◆ **INSTRUCTIONS FOR THE TASK**:
Work through the listing below, copying each line that carries the word "within".

(Beginning of DATA TO USE)

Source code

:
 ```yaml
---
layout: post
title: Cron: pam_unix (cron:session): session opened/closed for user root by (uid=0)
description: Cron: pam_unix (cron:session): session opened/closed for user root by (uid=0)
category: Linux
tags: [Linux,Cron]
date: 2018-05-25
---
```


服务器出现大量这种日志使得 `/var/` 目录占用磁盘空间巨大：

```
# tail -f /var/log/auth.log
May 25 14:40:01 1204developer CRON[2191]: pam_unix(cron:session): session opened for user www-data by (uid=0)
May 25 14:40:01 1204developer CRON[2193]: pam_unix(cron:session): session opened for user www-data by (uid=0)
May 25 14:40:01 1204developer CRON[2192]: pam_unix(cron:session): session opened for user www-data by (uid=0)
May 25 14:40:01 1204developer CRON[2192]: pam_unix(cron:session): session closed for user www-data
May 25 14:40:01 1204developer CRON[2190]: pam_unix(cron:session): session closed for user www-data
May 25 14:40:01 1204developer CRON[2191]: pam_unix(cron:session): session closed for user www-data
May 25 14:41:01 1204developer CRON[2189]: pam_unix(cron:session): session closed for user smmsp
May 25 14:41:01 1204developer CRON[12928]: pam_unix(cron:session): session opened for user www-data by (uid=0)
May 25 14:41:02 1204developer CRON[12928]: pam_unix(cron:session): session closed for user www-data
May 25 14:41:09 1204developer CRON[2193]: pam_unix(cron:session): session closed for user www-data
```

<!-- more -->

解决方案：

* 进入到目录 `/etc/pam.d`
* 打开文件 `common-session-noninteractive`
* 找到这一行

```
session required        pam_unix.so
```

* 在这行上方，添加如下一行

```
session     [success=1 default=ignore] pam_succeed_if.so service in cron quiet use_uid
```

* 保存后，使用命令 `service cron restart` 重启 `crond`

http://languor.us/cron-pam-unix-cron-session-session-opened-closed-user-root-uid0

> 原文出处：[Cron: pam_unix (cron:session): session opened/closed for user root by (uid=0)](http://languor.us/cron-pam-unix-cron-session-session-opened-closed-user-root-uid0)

(End of DATA TO USE)
(Beginning of DATA TO USE)

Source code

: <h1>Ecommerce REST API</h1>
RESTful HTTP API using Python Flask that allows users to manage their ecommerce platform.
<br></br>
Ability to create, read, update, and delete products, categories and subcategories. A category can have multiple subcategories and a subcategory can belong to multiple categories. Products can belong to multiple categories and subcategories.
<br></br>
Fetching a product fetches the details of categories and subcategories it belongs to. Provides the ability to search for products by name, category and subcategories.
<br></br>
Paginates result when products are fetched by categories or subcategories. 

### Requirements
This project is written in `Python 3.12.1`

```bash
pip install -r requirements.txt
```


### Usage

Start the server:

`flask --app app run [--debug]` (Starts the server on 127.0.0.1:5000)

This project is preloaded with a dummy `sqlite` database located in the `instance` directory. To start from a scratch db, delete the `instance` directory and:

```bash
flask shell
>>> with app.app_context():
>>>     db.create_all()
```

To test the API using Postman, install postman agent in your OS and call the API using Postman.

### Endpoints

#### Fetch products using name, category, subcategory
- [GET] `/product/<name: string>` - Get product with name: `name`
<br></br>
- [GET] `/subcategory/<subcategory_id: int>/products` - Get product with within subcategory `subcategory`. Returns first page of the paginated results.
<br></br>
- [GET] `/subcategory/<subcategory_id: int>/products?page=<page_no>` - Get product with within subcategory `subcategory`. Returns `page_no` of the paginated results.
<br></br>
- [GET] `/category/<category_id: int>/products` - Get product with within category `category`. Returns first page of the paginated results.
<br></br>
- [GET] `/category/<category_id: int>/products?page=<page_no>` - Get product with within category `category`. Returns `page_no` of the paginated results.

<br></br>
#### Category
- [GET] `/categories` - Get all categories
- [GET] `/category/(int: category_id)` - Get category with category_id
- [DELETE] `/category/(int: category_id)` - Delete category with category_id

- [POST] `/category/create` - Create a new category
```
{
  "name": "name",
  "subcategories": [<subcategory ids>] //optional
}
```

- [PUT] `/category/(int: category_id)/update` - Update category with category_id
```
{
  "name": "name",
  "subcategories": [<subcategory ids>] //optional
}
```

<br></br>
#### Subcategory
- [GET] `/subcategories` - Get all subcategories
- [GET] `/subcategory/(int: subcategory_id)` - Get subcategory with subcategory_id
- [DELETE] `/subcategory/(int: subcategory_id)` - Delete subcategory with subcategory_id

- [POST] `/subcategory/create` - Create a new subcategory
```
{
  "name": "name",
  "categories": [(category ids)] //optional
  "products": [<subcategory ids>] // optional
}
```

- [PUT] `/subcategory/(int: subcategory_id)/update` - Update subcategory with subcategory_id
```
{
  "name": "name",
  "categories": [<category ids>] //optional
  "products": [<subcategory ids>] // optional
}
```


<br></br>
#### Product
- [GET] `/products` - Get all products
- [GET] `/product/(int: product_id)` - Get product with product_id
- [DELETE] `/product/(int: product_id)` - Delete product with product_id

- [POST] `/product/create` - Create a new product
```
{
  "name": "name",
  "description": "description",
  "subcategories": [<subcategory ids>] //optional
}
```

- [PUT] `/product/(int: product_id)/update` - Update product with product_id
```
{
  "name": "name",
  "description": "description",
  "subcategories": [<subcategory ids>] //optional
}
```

(End of DATA TO USE)

◆ **OUTPUT**:
- [GET] `/subcategory/<subcategory_id: int>/products` - Get product with within subcategory `subcategory`. Returns first page of the paginated results.
- [GET] `/subcategory/<subcategory_id: int>/products?page=<page_no>` - Get product with within subcategory `subcategory`. Returns `page_no` of the paginated results.
- [GET] `/category/<category_id: int>/products` - Get product with within category `category`. Returns first page of the paginated results.
- [GET] `/category/<category_id: int>/products?page=<page_no>` - Get product with within category `category`. Returns `page_no` of the paginated results.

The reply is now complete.